Prompt:
Retype only what runs from the line that contains "take() & pluck()" through the last line of the listing below, both lines included.

Provided information:
--------------------------------------------------

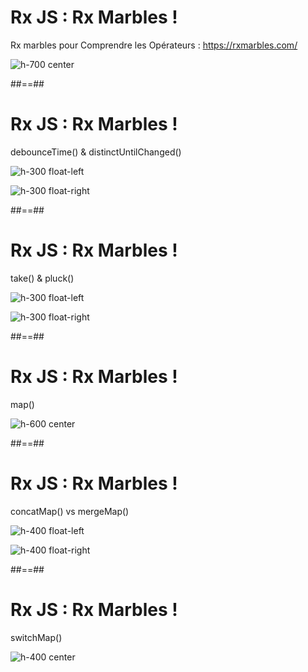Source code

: <!-- .slide:-->

# Rx JS : Rx Marbles !

<p class="text-center">Rx marbles pour Comprendre les Opérateurs : <a class="underline" href="https://rxmarbles.com/" target="_blank">https://rxmarbles.com/</a></p>

![h-700 center](./assets/images/marbles-merge.png)

##==##

<!-- .slide:-->

# Rx JS : Rx Marbles !

debounceTime() & distinctUntilChanged()

![h-300 float-left](./assets/images/marbles-debounce.png)

![h-300 float-right](./assets/images/marbles-distinct-until-changed.png)

##==##

<!-- .slide:-->

# Rx JS : Rx Marbles !

take() & pluck()

![h-300 float-left](./assets/images/marbles-take.png)

![h-300 float-right](./assets/images/marbles-pluck.png)

##==##

<!-- .slide:-->

# Rx JS : Rx Marbles !

map()

![h-600 center](./assets/images/marbles-map.png)

##==##

<!-- .slide:-->

# Rx JS : Rx Marbles !

concatMap() vs mergeMap()

![h-400 float-left](./assets/images/marbles-concatMap.png)

![h-400 float-right](./assets/images/marbles-mergeMap.png)

##==##

<!-- .slide:-->

# Rx JS : Rx Marbles !

switchMap()

![h-400 center](./assets/images/marbles-switchMap.png)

--------------------------------------------------

Answer area:
take() & pluck()

![h-300 float-left](./assets/images/marbles-take.png)

![h-300 float-right](./assets/images/marbles-pluck.png)

##==##

<!-- .slide:-->

# Rx JS : Rx Marbles !

map()

![h-600 center](./assets/images/marbles-map.png)

##==##

<!-- .slide:-->

# Rx JS : Rx Marbles !

concatMap() vs mergeMap()

![h-400 float-left](./assets/images/marbles-concatMap.png)

![h-400 float-right](./assets/images/marbles-mergeMap.png)

##==##

<!-- .slide:-->

# Rx JS : Rx Marbles !

switchMap()

![h-400 center](./assets/images/marbles-switchMap.png)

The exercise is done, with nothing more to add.